Look below for the line that contains "- **Circuit Breaker**", then copy it and each following line exactly, through and including the line that contains "- **Permission Management**".

Material shown:
BEGIN
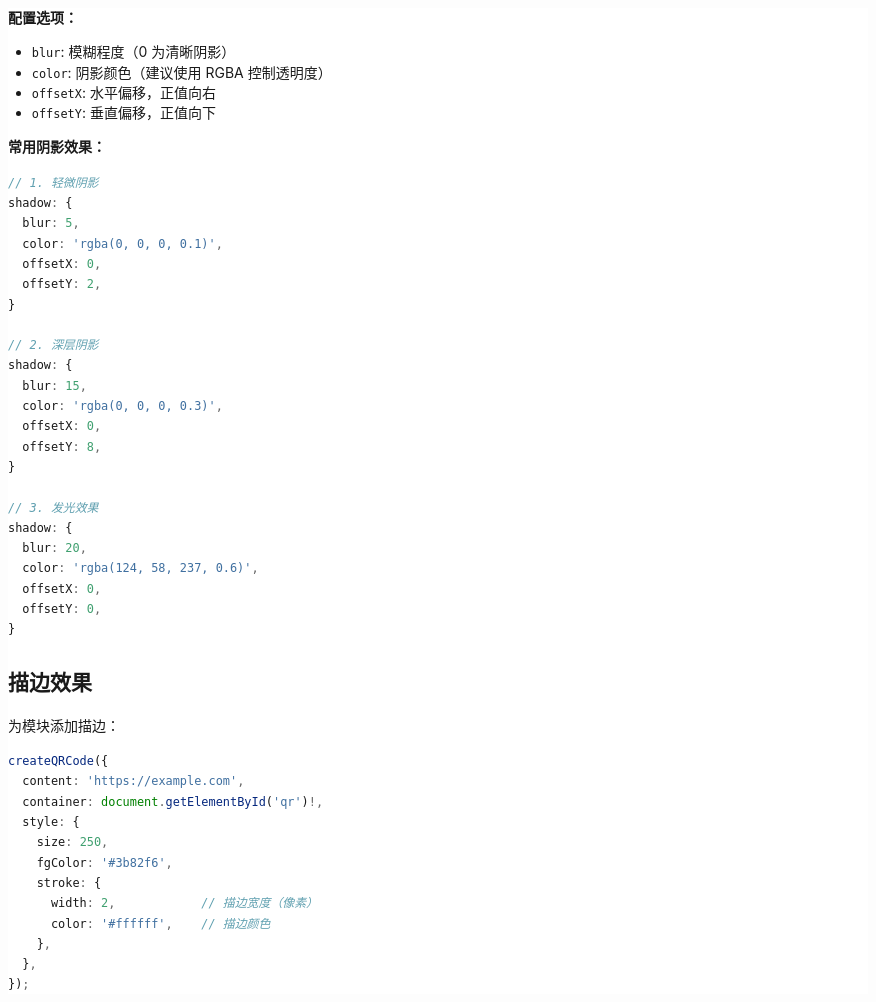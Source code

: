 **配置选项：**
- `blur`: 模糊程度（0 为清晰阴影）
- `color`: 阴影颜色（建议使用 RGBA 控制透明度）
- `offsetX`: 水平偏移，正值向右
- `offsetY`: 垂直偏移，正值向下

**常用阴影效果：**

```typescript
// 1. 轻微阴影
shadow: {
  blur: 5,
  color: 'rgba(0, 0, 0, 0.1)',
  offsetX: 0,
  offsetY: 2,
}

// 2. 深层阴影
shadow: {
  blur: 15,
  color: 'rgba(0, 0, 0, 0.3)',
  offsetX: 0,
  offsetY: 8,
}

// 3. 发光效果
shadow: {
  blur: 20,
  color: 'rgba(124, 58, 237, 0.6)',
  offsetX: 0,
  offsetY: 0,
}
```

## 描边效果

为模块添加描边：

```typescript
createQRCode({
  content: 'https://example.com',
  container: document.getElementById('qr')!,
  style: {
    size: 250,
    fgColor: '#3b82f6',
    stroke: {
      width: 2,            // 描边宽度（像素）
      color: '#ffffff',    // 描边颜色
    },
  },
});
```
END
BEGIN
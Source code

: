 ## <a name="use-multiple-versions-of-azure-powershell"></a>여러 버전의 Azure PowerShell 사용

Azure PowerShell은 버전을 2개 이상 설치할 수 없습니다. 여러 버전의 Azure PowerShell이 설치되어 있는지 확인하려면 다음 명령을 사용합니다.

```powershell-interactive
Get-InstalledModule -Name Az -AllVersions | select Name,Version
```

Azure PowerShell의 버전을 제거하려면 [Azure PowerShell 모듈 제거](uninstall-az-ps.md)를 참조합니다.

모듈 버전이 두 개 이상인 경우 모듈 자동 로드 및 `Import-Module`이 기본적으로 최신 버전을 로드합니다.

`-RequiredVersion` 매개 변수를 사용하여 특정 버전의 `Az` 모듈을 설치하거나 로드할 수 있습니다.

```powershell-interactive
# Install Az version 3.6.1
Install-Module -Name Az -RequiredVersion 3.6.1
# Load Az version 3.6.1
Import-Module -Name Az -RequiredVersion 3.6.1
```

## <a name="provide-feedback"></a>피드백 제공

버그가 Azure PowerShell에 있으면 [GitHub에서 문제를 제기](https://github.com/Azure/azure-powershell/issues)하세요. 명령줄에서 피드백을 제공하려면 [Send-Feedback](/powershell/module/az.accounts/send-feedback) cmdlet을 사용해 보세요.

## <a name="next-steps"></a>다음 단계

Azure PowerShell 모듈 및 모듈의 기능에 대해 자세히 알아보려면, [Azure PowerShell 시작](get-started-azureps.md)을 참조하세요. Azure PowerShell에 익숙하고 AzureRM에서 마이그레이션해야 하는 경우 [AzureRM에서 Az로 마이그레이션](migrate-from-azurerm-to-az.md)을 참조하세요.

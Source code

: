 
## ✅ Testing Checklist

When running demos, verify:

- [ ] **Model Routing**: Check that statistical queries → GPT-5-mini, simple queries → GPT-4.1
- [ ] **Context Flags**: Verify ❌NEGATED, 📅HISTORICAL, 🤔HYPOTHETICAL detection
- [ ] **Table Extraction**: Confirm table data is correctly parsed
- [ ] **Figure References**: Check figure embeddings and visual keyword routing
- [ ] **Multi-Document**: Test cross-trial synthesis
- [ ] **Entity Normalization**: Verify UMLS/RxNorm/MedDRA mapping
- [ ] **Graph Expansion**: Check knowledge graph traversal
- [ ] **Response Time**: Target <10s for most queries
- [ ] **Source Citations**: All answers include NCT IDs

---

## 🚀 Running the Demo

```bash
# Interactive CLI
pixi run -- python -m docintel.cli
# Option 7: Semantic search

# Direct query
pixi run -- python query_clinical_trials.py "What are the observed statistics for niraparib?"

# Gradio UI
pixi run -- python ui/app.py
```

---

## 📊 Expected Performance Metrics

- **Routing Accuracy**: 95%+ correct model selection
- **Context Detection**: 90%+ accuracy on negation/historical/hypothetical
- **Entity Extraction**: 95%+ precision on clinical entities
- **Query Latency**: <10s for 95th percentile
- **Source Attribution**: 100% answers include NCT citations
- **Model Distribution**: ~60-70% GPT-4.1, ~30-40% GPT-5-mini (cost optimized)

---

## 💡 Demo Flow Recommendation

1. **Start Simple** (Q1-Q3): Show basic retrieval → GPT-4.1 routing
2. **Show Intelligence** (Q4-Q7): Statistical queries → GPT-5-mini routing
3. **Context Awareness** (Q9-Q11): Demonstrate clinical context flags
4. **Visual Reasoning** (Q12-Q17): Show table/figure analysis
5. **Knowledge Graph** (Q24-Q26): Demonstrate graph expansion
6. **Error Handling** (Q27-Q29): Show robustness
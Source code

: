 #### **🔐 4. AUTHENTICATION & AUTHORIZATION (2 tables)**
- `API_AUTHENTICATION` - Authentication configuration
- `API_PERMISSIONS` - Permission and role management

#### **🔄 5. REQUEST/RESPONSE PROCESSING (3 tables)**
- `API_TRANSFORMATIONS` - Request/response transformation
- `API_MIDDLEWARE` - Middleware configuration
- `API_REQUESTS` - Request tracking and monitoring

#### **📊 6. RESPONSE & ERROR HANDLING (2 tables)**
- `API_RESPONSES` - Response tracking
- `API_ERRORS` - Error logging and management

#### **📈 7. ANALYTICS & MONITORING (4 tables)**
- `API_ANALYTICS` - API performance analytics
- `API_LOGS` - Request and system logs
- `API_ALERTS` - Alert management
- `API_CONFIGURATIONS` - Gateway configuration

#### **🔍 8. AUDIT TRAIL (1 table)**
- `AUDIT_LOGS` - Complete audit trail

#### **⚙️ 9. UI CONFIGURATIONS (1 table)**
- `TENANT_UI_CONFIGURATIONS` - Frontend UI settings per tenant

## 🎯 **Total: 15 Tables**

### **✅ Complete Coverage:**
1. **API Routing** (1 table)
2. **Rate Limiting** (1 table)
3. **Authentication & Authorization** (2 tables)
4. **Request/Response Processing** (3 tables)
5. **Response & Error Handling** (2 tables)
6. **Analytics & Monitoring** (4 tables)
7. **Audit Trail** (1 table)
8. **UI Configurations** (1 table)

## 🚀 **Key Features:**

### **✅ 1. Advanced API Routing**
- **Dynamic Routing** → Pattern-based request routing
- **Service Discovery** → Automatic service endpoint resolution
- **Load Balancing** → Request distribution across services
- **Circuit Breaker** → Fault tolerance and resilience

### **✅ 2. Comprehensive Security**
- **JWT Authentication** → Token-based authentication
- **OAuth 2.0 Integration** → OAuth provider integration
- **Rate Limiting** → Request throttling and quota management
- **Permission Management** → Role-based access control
END
Solution below:
- **Circuit Breaker** → Fault tolerance and resilience

### **✅ 2. Comprehensive Security**
- **JWT Authentication** → Token-based authentication
- **OAuth 2.0 Integration** → OAuth provider integration
- **Rate Limiting** → Request throttling and quota management
- **Permission Management** → Role-based access control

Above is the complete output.